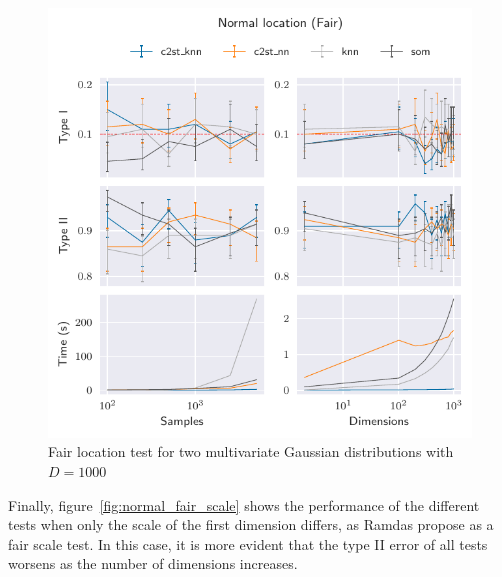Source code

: \begin{figure}[htbp]
    \centering
    \includegraphics{images/6_som/normal_location_fair}
    \caption{Fair location test for two multivariate Gaussian distributions with $D=1000$}
    \label{fig:normal_fair_location}
\end{figure}

Finally, figure~\ref{fig:normal_fair_scale} shows the performance of the different
tests when only the scale of the first dimension differs, as Ramdas \etal propose
as a fair scale test. In this case, it is more evident that the type II error of all
tests worsens as the number of dimensions increases.


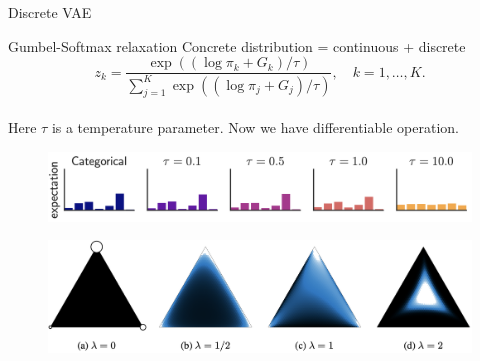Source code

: \begin{frame}{Discrete VAE}
	\vspace{-0.3cm}
	\begin{block}{Gumbel-Softmax relaxation}
		Concrete distribution = continuous + discrete
		\vspace{-0.2cm}
		\[
			z_k = \frac{\exp ((\log \pi_k + G_k) / \tau)}{\sum_{j=1}^K \exp ((\log \pi_j + G_j) / \tau)}, \quad k = 1, \dots, K.
		\]
		\vspace{-0.4cm} \\
		Here $\tau$ is a temperature parameter. Now we have differentiable operation.
 	\end{block}
 	\vspace{-0.2cm}
 	\begin{figure}
 		\includegraphics[width=0.8\linewidth]{figs/gumbel_softmax}
 	\end{figure}
 	\vspace{-0.7cm}
 	\begin{figure}
 		\includegraphics[width=0.8\linewidth]{figs/simplex}
 	\end{figure} 
\end{frame}
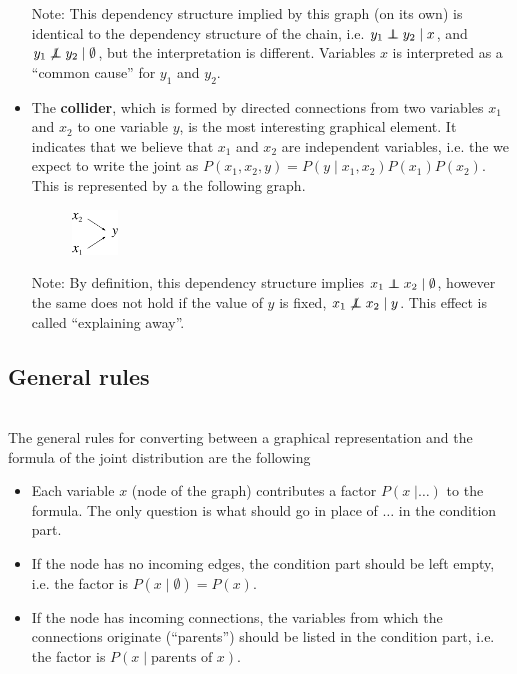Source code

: \begin{itemize}
	Note: This dependency structure implied by this graph (on its own) is identical to the dependency structure of the chain, i.e. $y_1 \independent y_2 \;|\;x$, and $y_1 \not\independent y_2\; | \; \emptyset$, but the interpretation is different. Variables $x$ is interpreted as a ``common cause'' for $y_1$ and $y_2$.

	\item The {\bf collider}, which is formed by directed connections from two variables $x_1$ and $x_2$ to one variable $y$, is the most interesting graphical element. It indicates that we believe that $x_1$ and $x_2$ are independent variables, i.e. the we expect to write the joint as $P(x_1, x_2, y) = P(y\;|\;x_1, x_2) P(x_1) P(x_2)$. This is represented by a the following graph.
	\begin{figure}[h!]
	\centering
		\includegraphics[height=12mm]{./figs/04-x1x2y.pdf} 
	\end{figure}

	Note: By definition, this dependency structure implies $x_1 \independent x_2\;|\;\emptyset$, however the same does not hold if the value of $y$ is fixed, $x_1 \not\independent x_2\;|\;y$. This effect is called ``explaining away''.
	
\end{itemize}

\subsection{General rules}

\\ 
The general rules for converting between a graphical representation and the formula of the joint distribution are the following
\begin{itemize}
	\item Each variable $x$ (node of the graph) contributes a factor $P(x\;|\ldots)$ to the formula. The only question is what should go in place of $\ldots$ in the condition part.

	\item If the node has no incoming edges, the condition part should be left empty, i.e. the factor is $P(x\;|\;\emptyset) = P(x)$.

	\item If the node has incoming connections, the variables from which the connections originate (``parents'') should be listed in the condition part, i.e. the factor is $P(x\;|\;\text{parents of }x)$.
\end{itemize}


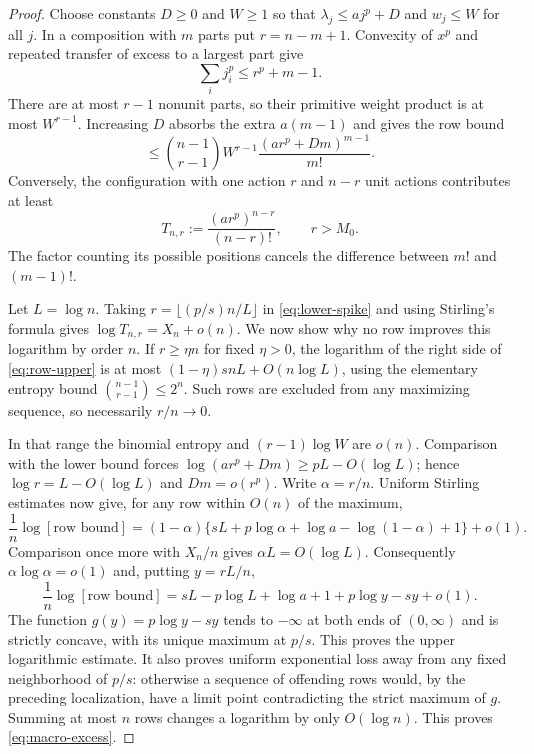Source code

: \documentclass[11pt,a4paper]{article}
\numberwithin{equation}{section}
\theoremstyle{definition}
\theoremstyle{remark}
\begin{document}
\begin{proof}
Choose constants $D\ge0$ and $W\ge1$ so that
$\lambda_j\le a j^p+D$ and $w_j\le W$ for all $j$. In a composition
with $m$ parts put $r=n-m+1$. Convexity of $x^p$ and repeated transfer
of excess to a largest part give
\[
 \sum_i j_i^p\le r^p+m-1.
\]
There are at most $r-1$ nonunit parts, so their primitive weight product
is at most $W^{r-1}$. Increasing $D$ absorbs the extra $a(m-1)$ and gives
the row bound
\begin{equation}
 [\text{$m$-part contribution}]
 \le\binom{n-1}{r-1}W^{r-1}
       \frac{(a r^p+Dm)^{m-1}}{m!}.
 \label{eq:row-upper}
\end{equation}
Conversely, the configuration with one action $r$ and $n-r$ unit actions
contributes at least
\begin{equation}
 T_{n,r}:=\frac{(a r^p)^{n-r}}{(n-r)!},
 \qquad r>M_0.
 \label{eq:lower-spike}
\end{equation}
The factor counting its possible positions cancels the difference between
$m!$ and $(m-1)!$.

Let $L=\log n$. Taking $r=\lfloor(p/s)n/L\rfloor$ in
\eqref{eq:lower-spike} and using Stirling's formula gives
$\log T_{n,r}=X_n+o(n)$.
We now show why no row improves this logarithm by order $n$.
If $r\ge\eta n$ for fixed $\eta>0$, the logarithm of the right side of
\eqref{eq:row-upper} is at most
$(1-\eta)s nL+O(n\log L)$, using the elementary entropy bound
$\binom{n-1}{r-1}\le2^n$. Such rows are excluded from any maximizing
sequence, so necessarily $r/n\to0$.

In that range the binomial entropy and $(r-1)\log W$ are $o(n)$.
Comparison with the lower bound forces
$\log(a r^p+Dm)\ge pL-O(\log L)$; hence
$\log r=L-O(\log L)$ and $Dm=o(r^p)$. Write $\alpha=r/n$.
Uniform Stirling estimates now give, for any row within $O(n)$ of the
maximum,
\[
 \frac1n\log[\text{row bound}]
 =(1-\alpha)\{sL+p\log\alpha+\log a
                -\log(1-\alpha)+1\}+o(1).
\]
Comparison once more with $X_n/n$ gives $\alpha L=O(\log L)$.
Consequently $\alpha\log\alpha=o(1)$ and, putting $y=rL/n$,
\begin{equation}
 \frac1n\log[\text{row bound}]
 =sL-p\log L+\log a+1+p\log y-sy+o(1).
 \label{eq:variational}
\end{equation}
The function $g(y)=p\log y-sy$ tends to $-\infty$ at both ends of
$(0,\infty)$ and is strictly concave, with its unique maximum at $p/s$.
This proves the upper logarithmic estimate. It also proves uniform
exponential loss away from any fixed neighborhood of $p/s$: otherwise a
sequence of offending rows would, by the preceding localization, have a
limit point contradicting the strict maximum of $g$. Summing at most $n$
rows changes a logarithm by only $O(\log n)$. This proves
\eqref{eq:macro-excess}.


\end{proof}
\end{document}
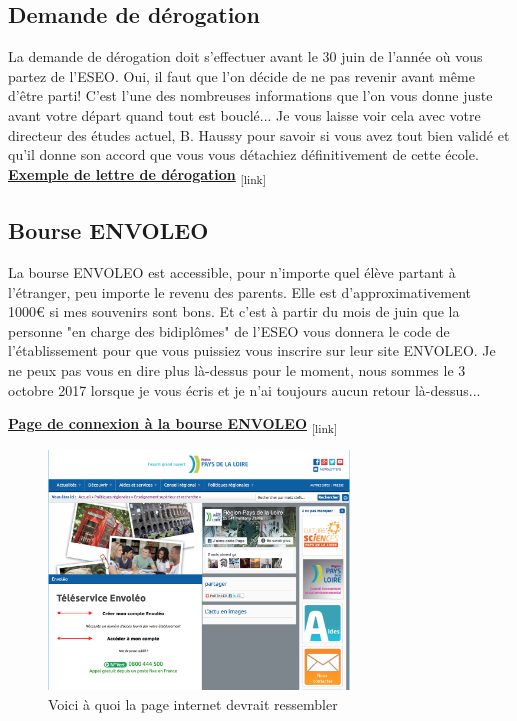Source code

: \subsection{Demande de dérogation}\label{sec:sec3.2.4}
La demande de dérogation doit s'effectuer avant le 30 juin de l'année où vous partez de l'ESEO. Oui, il faut que l'on décide de ne pas revenir avant même d'être parti! C'est l'une des nombreuses informations que l'on vous donne juste avant votre départ quand tout est bouclé... Je vous laisse voir cela avec votre directeur des études actuel, B. Haussy pour savoir si vous avez tout bien validé et qu'il donne son accord que vous vous détachiez définitivement de cette école.
\bigbreak
\href{Annexes/Sherbrooke/Demande_Derogation_COSNEAU_Alexandre.pdf}{\textbf{Exemple de lettre de dérogation}}\textsubscript{  [link]}

\subsection{Bourse ENVOLEO}\label{sec:sec3.2.5}
La bourse ENVOLEO est accessible, pour n'importe quel élève partant à l'étranger, peu importe le revenu des parents. Elle est d'approximativement 1000\euro{} si mes souvenirs sont bons. Et c'est à partir du mois de juin que la personne "en charge des bidiplômes" de l'ESEO vous donnera le code de l'établissement pour que vous puissiez vous inscrire sur leur site ENVOLEO. Je ne peux pas vous en dire plus là-dessus pour le moment, nous sommes le 3 octobre 2017 lorsque je vous écris et je n'ai toujours aucun retour là-dessus...

\bigbreak
\href{http://www.envoleo.paysdelaloire.fr}{\textbf{Page de connexion à la bourse ENVOLEO}}\textsubscript{  [link]}
\bigbreak

\begin{figure}[h!]
\centering
\includegraphics[width = 80mm]{figures/Site_Envoleo}
\caption{Voici à quoi la page internet devrait ressembler}
\end{figure}


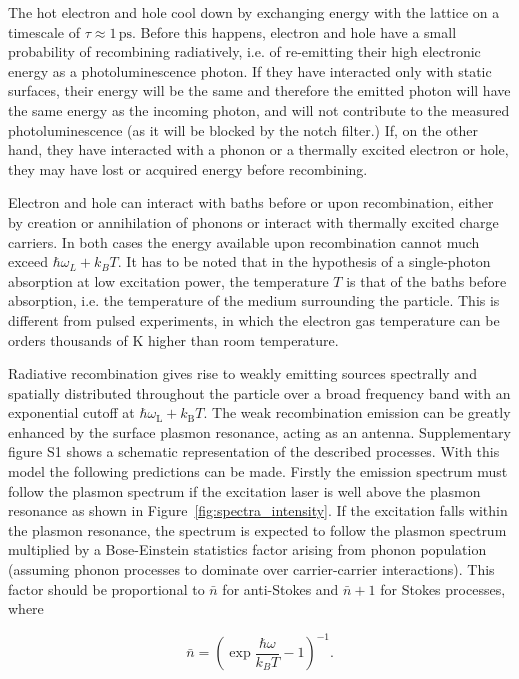 \documentclass[journal=nalefd,manuscript=letter]{achemso}
\newcommand{\ps}{\ensuremath{\,\textrm{ps}}}
\begin{document}
The hot electron and hole cool down by exchanging energy with the lattice on a
timescale of $\tau\approx1\ps$\cite{Pustovalov2005}. Before this happens,
electron and hole have a small probability of recombining radiatively, i.e. of 
re-emitting their high electronic energy as a photoluminescence photon. If they
have interacted only with static surfaces, their energy will be the same and
therefore the emitted photon will have the same energy as the incoming
photon, and will not contribute to the measured photoluminescence (as it will be
blocked by the notch filter.) If, on the other hand, they have interacted with a
phonon or a thermally excited electron or hole, they may have lost or acquired
energy before recombining.

Electron and hole can interact with baths before or upon recombination, either by
creation or annihilation of phonons or interact with thermally excited charge
carriers. In both cases the energy available upon
recombination cannot much exceed $\hbar\omega_L+k_BT$. It has to be noted that
in the hypothesis of a single-photon absorption at low excitation power, the
temperature $T$ is that of the baths before absorption, i.e. the temperature of
the medium surrounding the particle. This is different from pulsed experiments,
in which the electron gas temperature can be orders thousands of K higher than
room temperature\cite{Baffou2013a}. 

Radiative recombination gives rise to weakly emitting sources spectrally and
spatially distributed throughout the particle over a broad frequency band with
an exponential cutoff at $\hbar\omega_\textrm{L}+k_\textrm{B}T$. The weak
recombination emission can be greatly enhanced by the surface plasmon resonance,
acting as an antenna. Supplementary figure S1 shows a schematic representation
of the described processes. With this model the following predictions can be made.
Firstly the emission spectrum must follow the plasmon spectrum if the excitation
laser is well above the plasmon resonance as shown in \mbox{Figure
\ref{fig:spectra_intensity}}. If the excitation falls within the
plasmon resonance, the spectrum is expected to follow the plasmon spectrum
multiplied by a Bose-Einstein statistics factor arising from phonon population
(assuming phonon processes to dominate over carrier-carrier interactions).
This factor should be proportional to $\bar{n}$ for anti-Stokes and $\bar{n}+1$
for Stokes processes, where

\begin{equation}\label{eqn:BE}
	\bar{n}=\left(\exp\frac{\hbar\omega}{k_BT}-1\right)^{-1}.
\end{equation}
\end{document}
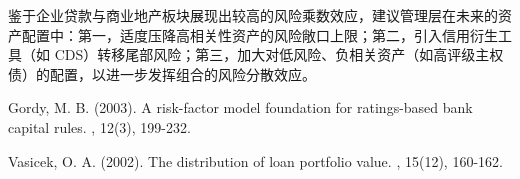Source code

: \documentclass[12pt]{article}
\begin{document}
鉴于企业贷款与商业地产板块展现出较高的风险乘数效应，建议管理层在未来的资产配置中：第一，适度压降高相关性资产的风险敞口上限；第二，引入信用衍生工具（如 CDS）转移尾部风险；第三，加大对低风险、负相关资产（如高评级主权债）的配置，以进一步发挥组合的风险分散效应。


\newpage



\begin{thebibliography}{}

Gordy, M. B. (2003).
\newblock A risk-factor model foundation for ratings-based bank capital rules.
, 12(3), 199-232.

Vasicek, O. A. (2002).
\newblock The distribution of loan portfolio value.
, 15(12), 160-162.

\end{thebibliography}
\end{document}
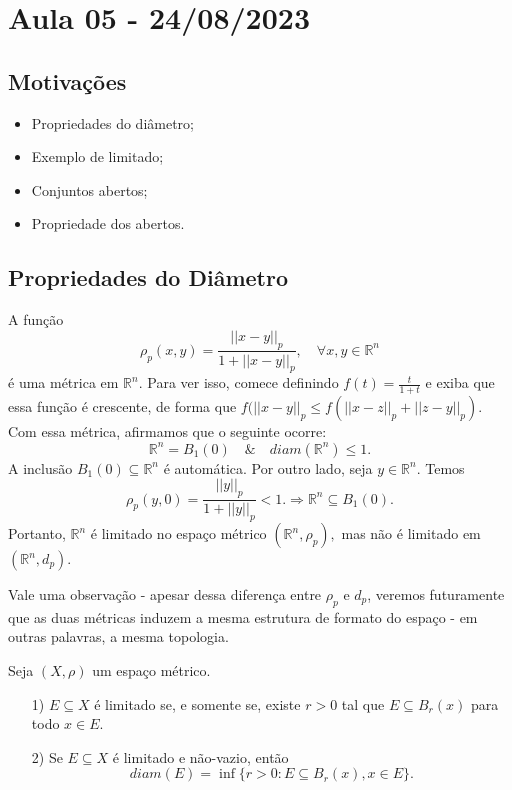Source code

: \documentclass[metric_notes.tex]{subfiles}
\begin{document}
\section{Aula 05 - 24/08/2023}
\subsection{Motivações}
\begin{itemize}
	\item Propriedades do diâmetro;
	\item Exemplo de limitado;
	\item Conjuntos abertos;
	\item Propriedade dos abertos.
\end{itemize}
\subsection{Propriedades do Diâmetro}
\begin{example}
	A função
	\[
		\rho_{p}(x,y) = \frac{||x-y||_{p}}{1+||x-y||_{p}},\quad \forall x, y\in \mathbb{R}^{n}
	\]
	é uma métrica em \(\mathbb{R}^{n}\). Para ver isso, comece definindo \(f(t) = \frac{t}{1+t}\) e exiba que essa função é
	crescente, de forma que \(f(||x-y||_{p}\leq f(||x-z||_{p}+||z-y||_{p})\). Com essa métrica, afirmamos que o seguinte ocorre:
	\[
		\mathbb{R}^{n} = B_{1}(0)\quad\&\quad diam(\mathbb{R}^{n})\leq 1.
	\]
	A inclusão \(B_{1}(0)\subseteq{\mathbb{R}^{n}}\) é automática. Por outro lado, seja \(y\in \mathbb{R}^{n}.\) Temos
	\[
		\rho_{p}(y, 0) = \frac{||y||_{p}}{1 + ||y||_{p}} < 1. \Rightarrow \mathbb{R}^{n}\subseteq{B_{1}(0)}.
	\]
	Portanto, \(\mathbb{R}^{n}\) é limitado no espaço métrico \((\mathbb{R}^{n}, \rho_{p}),\) mas não é limitado em \((\mathbb{R}^{n}, d_{p})\).
\end{example}
Vale uma observação - apesar dessa diferença entre \(\rho_{p}\) e \(d_{p}\), veremos futuramente que as duas métricas induzem a mesma
estrutura de formato do espaço - em outras palavras, a mesma topologia.
\begin{prop*}
	Seja \((X, \rho )\) um espaço métrico.
	\begin{itemize}
		\item[1)] \(E\subseteq{X}\) é limitado se, e somente se, existe \(r>0\) tal que \(E\subseteq{B_{r}(x)}\) para todo \(x\in E\).
		\item[2)] Se \(E\subseteq{X}\) é limitado e não-vazio, então
		      \[
			      diam(E) = \inf\{r > 0: E \subseteq{B_{r}(x)}, x \in E\}.
		      \]
	\end{itemize}
\end{prop*}
\end{document}

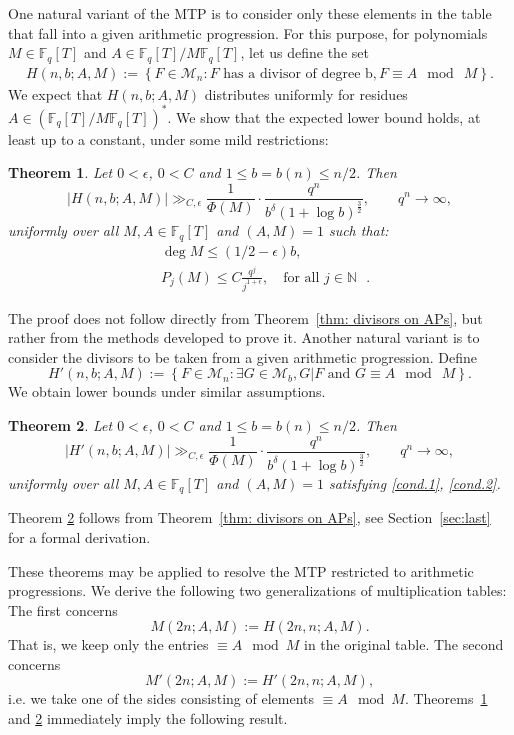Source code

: \documentclass[12pt]{amsart}
\numberwithin{equation}{section}
\newtheorem{theorem}{Theorem}[section]
\theoremstyle{definition}
\theoremstyle{remark}
\newcommand{\FF}{\mathbb{F}}
\newcommand{\NN}{\mathbb{N}}
\begin{document}
    One natural variant of the MTP is to consider only these elements in the table that fall into a given arithmetic progression.
    For this purpose, for polynomials $M \in \mathbb{F}_q[T]$ and $A \in \mathbb{F}_q[T] / M\mathbb{F}_q[T]$, let us define the set
    \begin{align*}
        H(n,b;A,M) := \left\{F\in \mathcal{M}_n : F \mbox{ has a divisor of degree b}, F \equiv A \mod\ M\right\}.
    \end{align*}
    We expect that $H(n,b;A,M)$ distributes uniformly for residues $A\in (\FF_q[T]/M\FF_q[T])^*$. We show that the expected lower bound holds, at least up to a constant, under some mild restrictions:
    \begin{theorem}\label{thm:MTP on AP}
        Let $0 < \epsilon$, $0 < C$ and $1\leq b=b(n)\leq n/2$. Then
        \[
            |H(n,b;A,M)| \gg_{C,\epsilon} \frac{1}{\Phi(M)}\cdot \frac{q^n}{b^{\delta}(1+\log b)^{\frac32}}, \qquad q^n\to \infty,
        \]
        uniformly over all $M,A\in \FF_q[T]$ and $(A,M)=1$ such that:
        \begin{align}
             &\deg M \leq (1/2 - \epsilon) b , \label{cond.1}\\
              &P_j(M)\leq C \frac{q^j}{j^{1+\epsilon}}, \quad \mbox{for all $j\in\NN$ }. \label{cond.2}
        \end{align}
    \end{theorem}
    The proof does not follow directly from Theorem~\ref{thm: divisors on APs}, but rather from the methods developed to prove it. 
    Another natural variant is to consider the divisors to be taken from a given arithmetic progression. Define
    \[
         H'(n,b;A,M) := \left\{F\in \mathcal{M}_n : \exists G\in \mathcal{M}_b, G|F \mbox{ and }G \equiv A \mod\ M\right\}.
    \]
    We obtain lower bounds under similar assumptions.
    \begin{theorem}\label{thm:divisor on AP}
        Let $0 < \epsilon$, $0 < C$ and $1\leq b=b(n)\leq n/2$. Then 
        \[
            |H'(n,b;A,M)| \gg_{C,\epsilon} \frac{1}{\Phi(M)}\cdot \frac{q^n}{b^{\delta}(1+\log b)^{\frac32}}, \qquad q^n\to \infty,
        \]
        uniformly over all $M,A\in \FF_q[T]$ and $(A,M)=1$ satisfying \eqref{cond.1}, \eqref{cond.2}.
    \end{theorem}

    Theorem \ref{thm:divisor on AP} follows from Theorem~\ref{thm: divisors on APs}, see Section~\ref{sec:last} for a formal derivation.

     These theorems may be applied to resolve  the MTP restricted to arithmetic progressions. We derive the following two generalizations of multiplication tables: The first concerns 
    \[
        M(2n;A,M) := H(2n,n;A,M).
    \]
    That is, we keep only the entries $\equiv A\mod M$ in the  original table. The second concerns 
    \[
        M'(2n;A,M) := H'(2n,n; A,M),
    \]
    i.e. we take one of the sides consisting of elements $\equiv A\mod M$. Theorems~\ref{thm:MTP on AP} and \ref{thm:divisor on AP} immediately imply the following result.
    
\end{document}
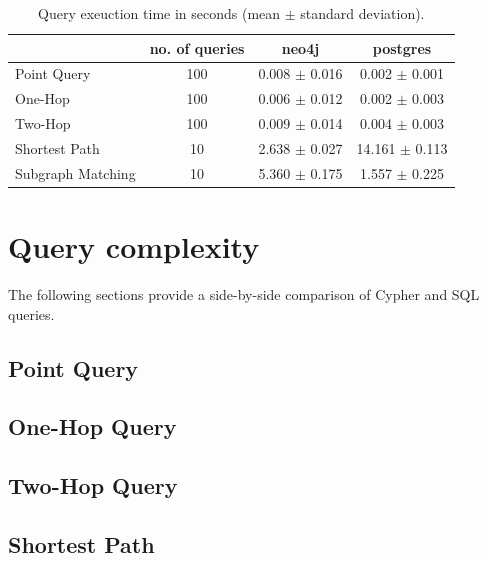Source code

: \documentclass[11pt, a4paper,oneside,chapterprefix=false]{scrbook}
\begin{document}
\begin{table}[h]
	\begin{center}
		\begin{tabular}{ |l|c|c|c| }
			\hline
			& no. of queries & neo4j & postgres \\
			\hline
			Point Query & 100 & 0.008 $\pm$ 0.016 & 0.002 $\pm$ 0.001 \\
			One-Hop & 100 & 0.006 $\pm$ 0.012 &  0.002 $\pm$ 0.003 \\
			Two-Hop & 100 & 0.009 $\pm$ 0.014 &  0.004 $\pm$ 0.003 \\
			Shortest Path & 10 & 2.638 $\pm$ 0.027 & 14.161 $\pm$ 0.113 \\
			Subgraph Matching & 10 & 5.360 $\pm$ 0.175 & 1.557 $\pm$ 0.225 \\
			\hline
		\end{tabular}
		\caption{\label{table:performance} Query exeuction time in seconds (mean $\pm$ standard deviation).}
	\end{center}
\end{table}

\section{Query complexity}

The following sections provide a side-by-side comparison of Cypher and SQL queries.

\subsection{Point Query} \label{sec:result:point}


\subsection{One-Hop Query}\label{sec:result:one-hop}


\subsection{Two-Hop Query} \label{sec:result:two-hop}


\subsection{Shortest Path} \label{sec:result:shortest-path}

\end{document}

*Task directions*: Read the listing above, then copy every line that includes the string "least".

*Problem solution*:
contributes at least
    We expect that $H(n,b;A,M)$ distributes uniformly for residues $A\in (\FF_q[T]/M\FF_q[T])^*$. We show that the expected lower bound holds, at least up to a constant, under some mild restrictions:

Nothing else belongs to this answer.